■ TASK PROMPT ■
Determine how many lines of the entries include the word "definition", and report that number with no further text.

[EXERCISE DATA]

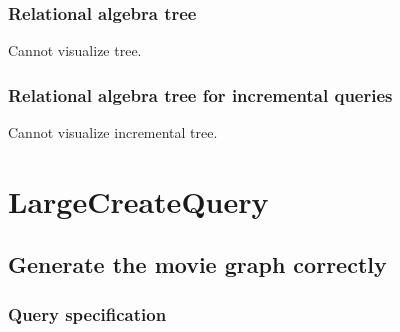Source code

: 	\subsubsection*{Relational algebra tree}

	Cannot visualize tree.

	\subsubsection*{Relational algebra tree for incremental queries}

	Cannot visualize incremental tree.

	\section{LargeCreateQuery}

	\subsection{Generate the movie graph correctly}

	\subsubsection*{Query specification}

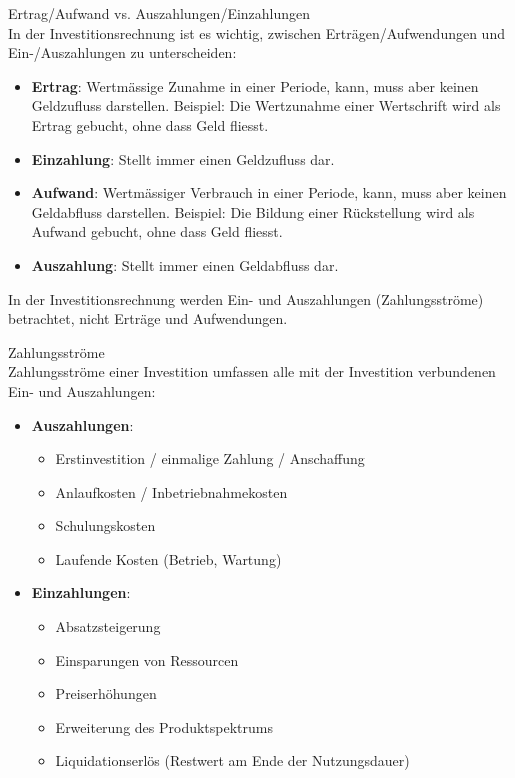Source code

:\begin{concept}{Ertrag/Aufwand vs. Auszahlungen/Einzahlungen}\\
In der Investitionsrechnung ist es wichtig, zwischen Erträgen/Aufwendungen und Ein-/Auszahlungen zu unterscheiden:
\begin{itemize}
    \item \textbf{Ertrag}: Wertmässige Zunahme in einer Periode, kann, muss aber keinen Geldzufluss darstellen. Beispiel: Die Wertzunahme einer Wertschrift wird als Ertrag gebucht, ohne dass Geld fliesst.
    \item \textbf{Einzahlung}: Stellt immer einen Geldzufluss dar.
    \item \textbf{Aufwand}: Wertmässiger Verbrauch in einer Periode, kann, muss aber keinen Geldabfluss darstellen. Beispiel: Die Bildung einer Rückstellung wird als Aufwand gebucht, ohne dass Geld fliesst.
    \item \textbf{Auszahlung}: Stellt immer einen Geldabfluss dar.
\end{itemize}

In der Investitionsrechnung werden Ein- und Auszahlungen (Zahlungsströme) betrachtet, nicht Erträge und Aufwendungen.
\end{concept}

\begin{definition}{Zahlungsströme}\\
Zahlungsströme einer Investition umfassen alle mit der Investition verbundenen Ein- und Auszahlungen:
\begin{itemize}
    \item \textbf{Auszahlungen}:
    \begin{itemize}
        \item Erstinvestition / einmalige Zahlung / Anschaffung
        \item Anlaufkosten / Inbetriebnahmekosten
        \item Schulungskosten
        \item Laufende Kosten (Betrieb, Wartung)
    \end{itemize}
    \item \textbf{Einzahlungen}:
    \begin{itemize}
        \item Absatzsteigerung
        \item Einsparungen von Ressourcen
        \item Preiserhöhungen
        \item Erweiterung des Produktspektrums
        \item Liquidationserlös (Restwert am Ende der Nutzungsdauer)
    \end{itemize}
\end{itemize}
\end{definition}

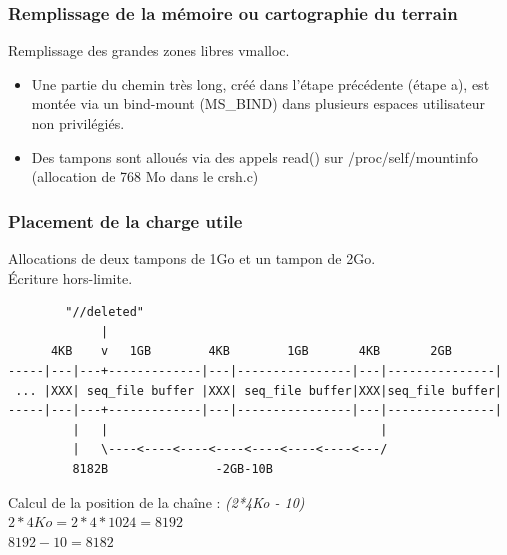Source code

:\documentclass{beamer}
\begin{document}
\begin{frame}
    \frametitle{Remplissage de la mémoire ou cartographie du terrain}

    Remplissage des grandes zones libres vmalloc.
    \begin{itemize}
        \item Une partie du chemin très long, créé dans l'étape précédente (étape a), est montée via un bind-mount (MS\_BIND) dans plusieurs espaces utilisateur non privilégiés.
        \item Des tampons sont alloués via des appels read() sur /proc/self/mountinfo (allocation de 768 Mo dans le crsh.c)
    \end{itemize}    
\end{frame}

\begin{frame}[fragile]
    \frametitle{Placement de la charge utile}
    
    Allocations de deux tampons de 1Go et un tampon de 2Go.\\
    Écriture hors-limite.
    \begin{verbatim}
        "//deleted"
             |
      4KB    v   1GB        4KB        1GB       4KB       2GB
-----|---|---+-------------|---|----------------|---|---------------|
 ... |XXX| seq_file buffer |XXX| seq_file buffer|XXX|seq_file buffer|
-----|---|---+-------------|---|----------------|---|---------------|
         |   |                                      |
         |   \----<----<----<----<----<----<----<---/
         8182B               -2GB-10B
    \end{verbatim} 
    Calcul de la position de la chaîne : \hfill \textit{\scriptsize{(2*4Ko - 10)}} \\
    $2 * 4Ko = 2 * 4 * 1024 = 8192 $\\$ 8192 - 10 = 8182 $
\end{frame}

\end{document}
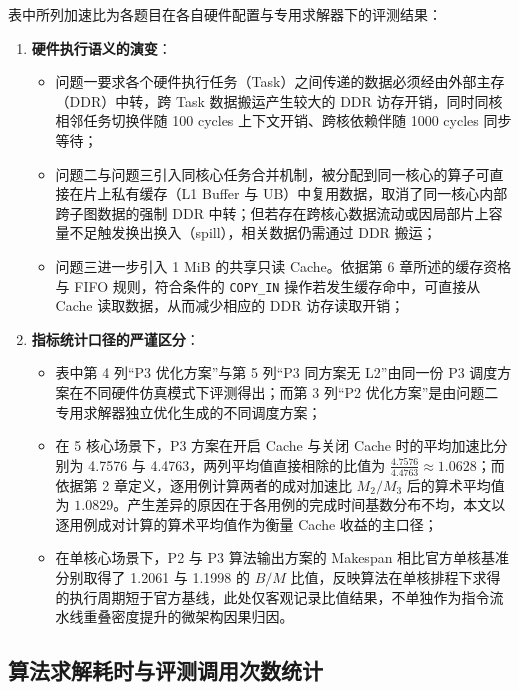 \documentclass[anonymous,withtoc]{gmcm2026}
\providecommand{\tightlist}{\setlength{\itemsep}{0pt}\setlength{\parskip}{0pt}}
\begin{document}
表中所列加速比为各题目在各自硬件配置与专用求解器下的评测结果：

\begin{enumerate}
\def\labelenumi{\arabic{enumi}.}
\tightlist
\item
  \textbf{硬件执行语义的演变}：

  \begin{itemize}
  \tightlist
  \item
    问题一要求各个硬件执行任务（Task）之间传递的数据必须经由外部主存（DDR）中转，跨 Task 数据搬运产生较大的 DDR 访存开销，同时同核相邻任务切换伴随 100 cycles 上下文开销、跨核依赖伴随 1000 cycles 同步等待；
  \item
    问题二与问题三引入同核心任务合并机制，被分配到同一核心的算子可直接在片上私有缓存（L1 Buffer 与 UB）中复用数据，取消了同一核心内部跨子图数据的强制 DDR 中转；但若存在跨核心数据流动或因局部片上容量不足触发换出换入（spill），相关数据仍需通过 DDR 搬运；
  \item
    问题三进一步引入 1 MiB 的共享只读 Cache。依据第 6 章所述的缓存资格与 FIFO 规则，符合条件的 \texttt{COPY\_IN} 操作若发生缓存命中，可直接从 Cache 读取数据，从而减少相应的 DDR 访存读取开销；
  \end{itemize}
\item
  \textbf{指标统计口径的严谨区分}：

  \begin{itemize}
  \tightlist
  \item
    表中第 4 列``P3 优化方案''与第 5 列``P3 同方案无 L2''由同一份 P3 调度方案在不同硬件仿真模式下评测得出；而第 3 列``P2 优化方案''是由问题二专用求解器独立优化生成的不同调度方案；
  \item
    在 5 核心场景下，P3 方案在开启 Cache 与关闭 Cache 时的平均加速比分别为 4.7576 与 4.4763，两列平均值直接相除的比值为 \(\frac{4.7576}{4.4763} \approx 1.0628\)；而依据第 2 章定义，逐用例计算两者的成对加速比 \(M_2/M_3\) 后的算术平均值为 \(1.0829\)。产生差异的原因在于各用例的完成时间基数分布不均，本文以逐用例成对计算的算术平均值作为衡量 Cache 收益的主口径；
  \item
    在单核心场景下，P2 与 P3 算法输出方案的 Makespan 相比官方单核基准分别取得了 1.2061 与 1.1998 的 \(B/M\) 比值，反映算法在单核排程下求得的执行周期短于官方基线，此处仅客观记录比值结果，不单独作为指令流水线重叠密度提升的微架构因果归因。
  \end{itemize}
\end{enumerate}

\subsection{算法求解耗时与评测调用次数统计}
\end{document}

[/EXERCISE DATA]

■ ANSWER TO THIS PROBLEM ■
2